At the moment this is a quite hypothetical proposal posted to spur discussion.
Two key ingredients referenced here are:
- Qthreads, a library for massive multithreaded software, which runs both on the (massively hardware multithreaded) Cray XMT and on standard commodity architectures (utilizing pthreads)
- MTGL, Multi-Threaded Graph Library, which is implemented using qthreads
In researching these ideas, some study was also put into GraphCT, an alternative to MTGL.
To quote the relevant webpages,
The qthreads API is designed to make using large numbers of threads convenient and easy, and to allow portable access to threading constructs used in massively parallel shared memory environments. The API maps well to both MTA-style threading and PIM-style threading, and is still quite useful in a standard SMP context. The qthreads API provides access to full/empty-bit (FEB) semantics, where every word of memory can be marked either full or empty, and a thread can wait for any word to attain either state.
The qthreads library on an SMP (i.e. the POSIX implementation) is essentially a library for spawning and controlling coroutines: threads with small (4k) stacks. The threads are entirely in user-space and use their blocked/unblocked status as part of their scheduling. The library's metaphor is that there are many qthreads and several "shepherds". Shepherds can be thought of as a thread mobility domain; they map to specific processors or memory regions. Qthreads are assigned to specific shepherds and do not migrate unless directed to migrate.
The API includes utility functions for making threaded loops, sorting, and similar operations convenient.
The MultiThreaded Graph Library (MTGL) is a collection of algorithms and data structures designed to run on shared-memory platforms such as the massively multithreaded Cray XMT, or, with support from the Qthreads library, on Symmetric Multiprocessor (SMP) machines or multi-core workstations. The software and API is modeled after the Boost Graph Library, though the internals differ in order to leverage shared memory machines.

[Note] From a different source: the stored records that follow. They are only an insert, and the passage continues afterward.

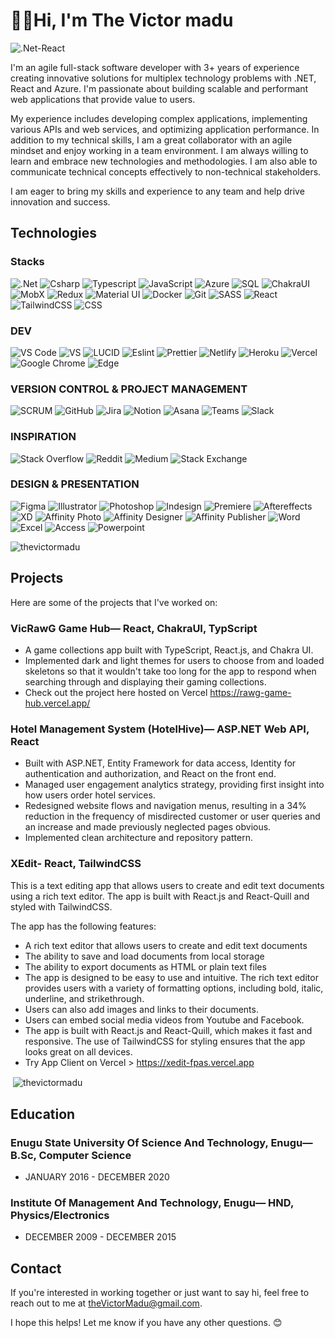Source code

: # 👨‍💻Hi, I'm The Victor madu
![.Net-React](https://img.shields.io/badge/.Net-React-66ccff?style=for-the-badge&logo=csharp&logoColor=white)

I'm an agile full-stack software developer with 3+ years of experience creating innovative solutions for multiplex technology problems with .NET, React and Azure. I'm passionate about building scalable and performant web applications that provide value to users.

My experience includes developing complex applications, implementing various APIs and web services, and optimizing application performance.
In addition to my technical skills, I am a great collaborator with an agile mindset and enjoy working in a team environment. I am always willing to learn and embrace new technologies and methodologies. I am also able to communicate technical concepts effectively to non-technical stakeholders.

I am eager to bring my skills and experience to any team and help drive innovation and success.

## Technologies

### Stacks

![.Net](https://img.shields.io/badge/.Net-3A33D1?style=for-the-badge&logo=dotnet&logoColor=white)
![Csharp](https://img.shields.io/badge/Csharp-0099ff?style=for-the-badge&logo=csharp&logoColor=white)
![Typescript](https://img.shields.io/badge/Typescript-0066ff?style=for-the-badge&logo=typescript&logoColor=white)
![JavaScript](https://img.shields.io/badge/-javascript-F7DF1E?&style=for-the-badge&logo=javascript&logoColor=black)
![Azure](https://img.shields.io/badge/Azure-0066cc?style=for-the-badge&logo=microsoftazure&logoColor=white)
![SQL](https://img.shields.io/badge/MicrosoftSQL-f3300?style=for-the-badge&logo=microsoftsqlserver&logoColor=white)
![ChakraUI](https://img.shields.io/badge/ChakraUI-33cccc?style=for-the-badge&logo=chakraui&logoColor=white)
![MobX](https://img.shields.io/badge/MobX-ff6600?style=for-the-badge&logo=mobx&logoColor=white)
![Redux](https://img.shields.io/badge/Redux-6600cc?style=for-the-badge&logo=redux&logoColor=white)
![Material UI](https://img.shields.io/badge/MaterialUI-0099ff?style=for-the-badge&logo=materialdesign&logoColor=white)
![Docker](https://img.shields.io/badge/Docker-66ccff?style=for-the-badge&logo=docker&logoColor=white)
![Git](https://img.shields.io/badge/-Git-F05032?&style=for-the-badge&logo=git&logoColor=white)
![SASS](https://img.shields.io/badge/SASS-ff66cc?&style=for-the-badge&logo=sass&logoColor=black)
![React](https://img.shields.io/badge/-ReactJS-grey?&style=for-the-badge&logo=react&logoColor=61DAFB)
![TailwindCSS](https://img.shields.io/badge/tailwindcss-%2338B2AC.svg?style=for-the-badge&logo=tailwind-css&logoColor=white)
![CSS](https://img.shields.io/badge/-css3-1572B6?&style=for-the-badge&logo=css3&logoColor=white)

### DEV

![VS Code](https://img.shields.io/badge/-VSCode-007ACC?&style=for-the-badge&logo=visual-studio-code&logoColor=white)
![VS](https://img.shields.io/badge/VISUALSTUDIO-007ACC?&style=for-the-badge&logo=visualstudio&logoColor=white)
![LUCID](https://img.shields.io/badge/LUCID_ERD-ff6600?&style=for-the-badge&logoColor=white)
![Eslint](https://img.shields.io/badge/eslint-3A33D1?style=for-the-badge&logo=eslint&logoColor=white) 
![Prettier](https://img.shields.io/badge/prettier-1A2C34?style=for-the-badge&logo=prettier&logoColor=F7BA3E)
![Netlify](https://img.shields.io/badge/netlify-%23000000.svg?style=for-the-badge&logo=netlify&logoColor=#00C7B7)
![Heroku](https://img.shields.io/badge/heroku-%23430098.svg?style=for-the-badge&logo=heroku&logoColor=white)
![Vercel](https://img.shields.io/badge/vercel-%23000000.svg?style=for-the-badge&logo=vercel&logoColor=white)
![Google Chrome](https://img.shields.io/badge/Google%20Chrome-4285F4?style=for-the-badge&logo=GoogleChrome&logoColor=white)
![Edge](https://img.shields.io/badge/Edge-0078D7?style=for-the-badge&logo=Microsoft-edge&logoColor=white)

### VERSION CONTROL & PROJECT MANAGEMENT 

![SCRUM](https://img.shields.io/badge/Scrum-007ACC?&style=for-the-badge&logo=scrumalliance&logoColor=white)
![GitHub](https://img.shields.io/badge/GitHub-007ACC?&style=for-the-badge&logo=github&logoColor=white)
![Jira](https://img.shields.io/badge/Jira-007ACC?&style=for-the-badge&logo=jira&logoColor=white)
![Notion](https://img.shields.io/badge/Notion-3A33D1?style=for-the-badge&logo=notion&logoColor=white) 
![Asana](https://img.shields.io/badge/Asana-3A33D1?style=for-the-badge&logo=asana&logoColor=white)
![Teams](https://img.shields.io/badge/Teams-1A2C34?style=for-the-badge&logo=microsoftteams&logoColor=F7BA3E)
![Slack](https://img.shields.io/badge/Slack-%23000000.svg?style=for-the-badge&logo=slack&logoColor=#00C7B7)


### INSPIRATION

![Stack Overflow](https://img.shields.io/badge/-Stackoverflow-FE7A16?style=for-the-badge&logo=stack-overflow&logoColor=white)
![Reddit](https://img.shields.io/badge/Reddit-%23FF4500.svg?style=for-the-badge&logo=Reddit&logoColor=white)
![Medium](https://img.shields.io/badge/Medium-12100E?style=for-the-badge&logo=medium&logoColor=white)
![Stack Exchange](https://img.shields.io/badge/StackExchange-12100E.svg?style=for-the-badge&logo=StackExchange&logoColor=white)

### DESIGN & PRESENTATION

![Figma](https://img.shields.io/badge/Figma-FE7A16?style=for-the-badge&logo=figma&logoColor=white)
![Illustrator](https://img.shields.io/badge/Illustrator-%23FF4500.svg?style=for-the-badge&logo=adobeillustrator&logoColor=white)
![Photoshop](https://img.shields.io/badge/Photoshop-12100E?style=for-the-badge&logo=adobephotoshop&logoColor=white)
![Indesign](https://img.shields.io/badge/Indesign-12100E.svg?style=for-the-badge&logo=adobeindesign&logoColor=white)
![Premiere](https://img.shields.io/badge/Premiere-FE7A16?style=for-the-badge&logo=adobepremierepro&logoColor=white)
![Aftereffects](https://img.shields.io/badge/After_Effects-%23FF4500.svg?style=for-the-badge&logo=adobeaftereffects&logoColor=white)
![XD](https://img.shields.io/badge/XD-12100E?style=for-the-badge&logo=adobexd&logoColor=white)
![Affinity Photo](https://img.shields.io/badge/Affinity_Photo-12100E.svg?style=for-the-badge&logo=affinityphoto&logoColor=white)
![Affinity Designer](https://img.shields.io/badge/Affinity_Designer-FE7A16?style=for-the-badge&logo=affinitydesigner&logoColor=white)
![Affinity Publisher](https://img.shields.io/badge/Affinity_Publisher-%23FF4500.svg?style=for-the-badge&logo=affinitypublisher&logoColor=white)
![Word](https://img.shields.io/badge/Word-12100E?style=for-the-badge&logo=microsoftword&logoColor=white)
![Excel](https://img.shields.io/badge/Excel-12100E.svg?style=for-the-badge&logo=microsoftexcel&logoColor=white)
![Access](https://img.shields.io/badge/Access-12100E.svg?style=for-the-badge&logo=microsoftaccess&logoColor=white)
![Powerpoint](https://img.shields.io/badge/Powerpoint-12100E.svg?style=for-the-badge&logo=microsoftpowerpoint&logoColor=white)

<p><img align="" src="https://github-readme-stats.vercel.app/api/top-langs?username=thevictormadu&show_icons=true&locale=en&layout=compact" alt="thevictormadu" /></p>



## Projects

Here are some of the projects that I've worked on:

### VicRawG Game Hub— React, ChakraUI, TypScript

- A game collections app built with TypeScript, React.js, and Chakra UI.  
- Implemented dark and light themes for users to choose from and loaded skeletons so that it wouldn't take too long for the app to respond when searching through and displaying their gaming collections.
- Check out the project here hosted on Vercel https://rawg-game-hub.vercel.app/


### Hotel Management System (HotelHive)— ASP.NET Web API, React

- Built with ASP.NET, Entity Framework for data access, Identity for authentication and authorization, and React on the front end.  
- Managed user engagement analytics strategy, providing first insight into how users order hotel services.
- Redesigned website flows and navigation menus, resulting in a 34% reduction in the frequency of misdirected customer or user queries and an increase and made previously neglected pages obvious.
- Implemented clean architecture and repository pattern.


### XEdit- React, TailwindCSS

This is a text editing app that allows users to create and edit text documents using a rich text editor. The app is built with React.js and React-Quill and styled with TailwindCSS.

The app has the following features:

- A rich text editor that allows users to create and edit text documents
- The ability to save and load documents from local storage
- The ability to export documents as HTML or plain text files
- The app is designed to be easy to use and intuitive. The rich text editor provides users with a variety of formatting options, including bold, italic, underline, and strikethrough.
- Users can also add images and links to their documents.
- Users can embed social media videos from Youtube and Facebook.
- The app is built with React.js and React-Quill, which makes it fast and responsive. The use of TailwindCSS for styling ensures that the app looks great on all devices.
- Try App Client on Vercel > https://xedit-fpas.vercel.app

<p>&nbsp;<img align="center" src="https://github-readme-stats.vercel.app/api?username=thevictormadu&show_icons=true&locale=en" alt="thevictormadu" /></p>

## Education

### Enugu State University Of Science And Technology, Enugu— B.Sc, Computer Science
- JANUARY 2016 - DECEMBER 2020

### Institute Of Management And Technology, Enugu— HND, Physics/Electronics
- DECEMBER 2009 - DECEMBER 2015






## Contact

If you're interested in working together or just want to say hi, feel free to reach out to me at [theVictorMadu@gmail.com](mailto:thevictormadu@gmail.com).

I hope this helps! Let me know if you have any other questions. 😊
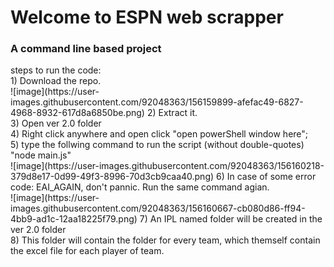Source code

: <h1 > Welcome to ESPN web scrapper</h1>
<h3>A command line based project</h3>
steps to run the code: <br>
1) Download the repo.<br>
![image](https://user-images.githubusercontent.com/92048363/156159899-afefac49-6827-4968-8932-617d8a6850be.png)
2) Extract it. <br>
3) Open ver 2.0 folder<br>
4) Right click anywhere and open click "open powerShell window here";<br>
5) type the follwing command to run the script (without double-quotes)<br>
   "node main.js" <br>
![image](https://user-images.githubusercontent.com/92048363/156160218-379d8e17-0d99-49f3-8996-70d3cb9caa40.png)
6) In case of some error code: EAI_AGAIN, don't pannic. Run the same command agian.<br>
![image](https://user-images.githubusercontent.com/92048363/156160667-cb080d86-ff94-4bb9-ad1c-12aa18225f79.png)
7) An IPL named folder will be created in the ver 2.0 folder<br>
8) This folder will contain the folder for every team, which themself contain the excel file for each player of team.<br>

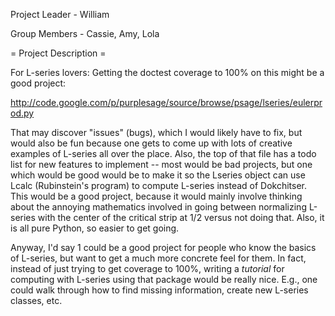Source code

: Project Leader - William

Group Members - Cassie, Amy, Lola

= Project Description =

For L-series lovers:  Getting the doctest coverage to 100% on this
might be a good project:

  http://code.google.com/p/purplesage/source/browse/psage/lseries/eulerprod.py

That may discover "issues" (bugs), which I would likely have to fix,
but would also be fun because one gets to come up with lots of
creative examples of L-series all over the place.   Also, the top of
that file has a todo list for new features to implement -- most would
be bad projects, but one which would be good would be to make it so
the Lseries object can use Lcalc (Rubinstein's program) to compute
L-series instead of Dokchitser.  This would be a good project, because
it would mainly involve thinking about the annoying mathematics
involved in going between normalizing L-series with the center of the
critical strip at 1/2 versus not doing that.  Also, it is all pure
Python, so easier to get going.

Anyway, I'd say 1 could be a good project for people who know the
basics of L-series, but want to get a much more concrete feel for
them.  In fact, instead of just trying to get coverage to 100%,
writing a *tutorial* for computing with L-series using that package
would be really nice.   E.g., one could walk through how to find
missing information, create new L-series classes, etc.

Summary of Suggested Approach
This section contains a fairly sketchy summary of the approach I’ve been musing about:
Don't Use Handles Except for Persistence and Distributed Processing
Re-frame OpenCog’s Handle system as something to be used for interfacing between an Atomspace on a local machine, and 1) persistent stores, 2) Atomspaces on other machines.
Don’t use Handles for reference into an Atomspace, for internal operations within a CogServer running on a single machine. Rather, Atoms within a single machine would have local IDs (like the ones currently created within MTGL). There would then be a table at the CogServer level, mapping Handles into local IDs.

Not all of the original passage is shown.